Start of Block
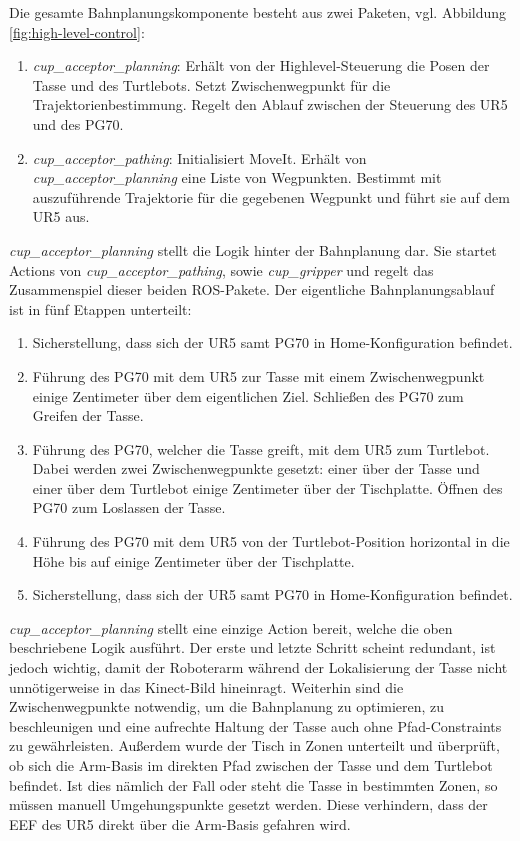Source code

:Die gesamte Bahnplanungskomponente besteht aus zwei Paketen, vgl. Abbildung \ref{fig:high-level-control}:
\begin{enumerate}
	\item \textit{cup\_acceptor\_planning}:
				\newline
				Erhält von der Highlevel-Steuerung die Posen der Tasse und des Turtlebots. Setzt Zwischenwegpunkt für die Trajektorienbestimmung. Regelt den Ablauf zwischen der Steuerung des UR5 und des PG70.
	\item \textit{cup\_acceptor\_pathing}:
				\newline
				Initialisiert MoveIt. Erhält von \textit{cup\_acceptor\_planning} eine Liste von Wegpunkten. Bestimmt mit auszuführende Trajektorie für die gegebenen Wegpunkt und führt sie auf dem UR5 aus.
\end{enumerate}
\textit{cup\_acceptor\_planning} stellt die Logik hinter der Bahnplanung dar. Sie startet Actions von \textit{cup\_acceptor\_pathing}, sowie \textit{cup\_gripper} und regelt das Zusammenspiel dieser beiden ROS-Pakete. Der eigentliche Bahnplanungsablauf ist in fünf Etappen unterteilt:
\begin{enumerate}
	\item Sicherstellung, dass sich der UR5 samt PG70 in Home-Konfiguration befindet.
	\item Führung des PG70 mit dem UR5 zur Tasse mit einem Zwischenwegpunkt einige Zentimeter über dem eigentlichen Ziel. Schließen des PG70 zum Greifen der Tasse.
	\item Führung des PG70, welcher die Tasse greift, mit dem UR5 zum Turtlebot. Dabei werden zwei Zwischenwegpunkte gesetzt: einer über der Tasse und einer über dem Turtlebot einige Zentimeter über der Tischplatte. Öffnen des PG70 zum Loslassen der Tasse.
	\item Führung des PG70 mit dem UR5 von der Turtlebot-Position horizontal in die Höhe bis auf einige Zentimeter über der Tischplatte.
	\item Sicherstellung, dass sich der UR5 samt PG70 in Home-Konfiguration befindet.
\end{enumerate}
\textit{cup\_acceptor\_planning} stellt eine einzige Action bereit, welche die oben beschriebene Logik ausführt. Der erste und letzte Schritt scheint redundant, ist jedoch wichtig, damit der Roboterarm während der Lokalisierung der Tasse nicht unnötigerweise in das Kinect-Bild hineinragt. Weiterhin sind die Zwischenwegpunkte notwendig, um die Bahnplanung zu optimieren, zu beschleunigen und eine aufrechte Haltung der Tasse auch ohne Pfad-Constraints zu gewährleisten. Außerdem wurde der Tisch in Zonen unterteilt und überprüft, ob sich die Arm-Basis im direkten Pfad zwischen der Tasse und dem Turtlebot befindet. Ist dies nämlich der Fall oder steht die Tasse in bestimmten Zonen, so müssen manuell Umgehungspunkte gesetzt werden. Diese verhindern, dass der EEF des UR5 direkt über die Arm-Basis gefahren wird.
End of Block
Start of Block
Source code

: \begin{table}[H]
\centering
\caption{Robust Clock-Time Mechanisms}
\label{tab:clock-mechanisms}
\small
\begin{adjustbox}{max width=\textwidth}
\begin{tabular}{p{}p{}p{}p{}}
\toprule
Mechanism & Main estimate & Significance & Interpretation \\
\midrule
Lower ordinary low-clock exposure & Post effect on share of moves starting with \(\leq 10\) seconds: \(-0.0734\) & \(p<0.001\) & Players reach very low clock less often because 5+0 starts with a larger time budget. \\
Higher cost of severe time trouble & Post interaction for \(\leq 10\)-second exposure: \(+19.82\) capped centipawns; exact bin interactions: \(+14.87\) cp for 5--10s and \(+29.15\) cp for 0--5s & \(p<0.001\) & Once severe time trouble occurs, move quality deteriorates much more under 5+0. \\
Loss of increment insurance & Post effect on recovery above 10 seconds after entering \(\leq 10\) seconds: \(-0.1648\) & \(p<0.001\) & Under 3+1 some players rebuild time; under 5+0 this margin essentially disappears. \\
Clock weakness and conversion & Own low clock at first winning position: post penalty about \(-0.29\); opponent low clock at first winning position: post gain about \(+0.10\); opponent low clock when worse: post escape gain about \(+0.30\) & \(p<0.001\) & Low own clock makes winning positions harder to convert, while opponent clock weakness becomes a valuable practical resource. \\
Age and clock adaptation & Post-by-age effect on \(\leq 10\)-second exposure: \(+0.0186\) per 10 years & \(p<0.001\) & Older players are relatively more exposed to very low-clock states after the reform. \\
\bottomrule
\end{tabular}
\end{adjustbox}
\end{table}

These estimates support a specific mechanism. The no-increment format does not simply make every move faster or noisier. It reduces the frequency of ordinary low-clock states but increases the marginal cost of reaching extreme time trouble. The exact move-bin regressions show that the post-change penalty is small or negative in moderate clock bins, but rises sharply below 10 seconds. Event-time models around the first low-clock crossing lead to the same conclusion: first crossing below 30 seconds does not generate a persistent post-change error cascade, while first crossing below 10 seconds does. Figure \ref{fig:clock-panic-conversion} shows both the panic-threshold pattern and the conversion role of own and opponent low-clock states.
End of Block
Start of Block
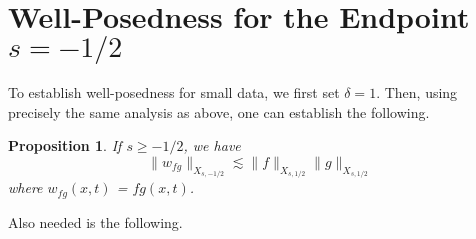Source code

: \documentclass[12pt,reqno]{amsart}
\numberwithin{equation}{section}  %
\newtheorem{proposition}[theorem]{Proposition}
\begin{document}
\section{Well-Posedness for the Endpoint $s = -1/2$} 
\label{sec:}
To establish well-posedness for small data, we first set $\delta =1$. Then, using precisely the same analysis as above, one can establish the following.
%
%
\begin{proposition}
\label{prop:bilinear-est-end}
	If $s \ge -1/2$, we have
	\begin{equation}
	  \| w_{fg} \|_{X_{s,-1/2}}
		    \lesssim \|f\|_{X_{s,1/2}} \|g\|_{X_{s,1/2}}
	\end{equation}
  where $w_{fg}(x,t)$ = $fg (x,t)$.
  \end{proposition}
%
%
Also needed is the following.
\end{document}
End of Block
YOUR ASSIGNMENT: Counting only lines that hold the string "equation", give the number of such lines in the records. Write nothing else.

TASK RESPONSE: 3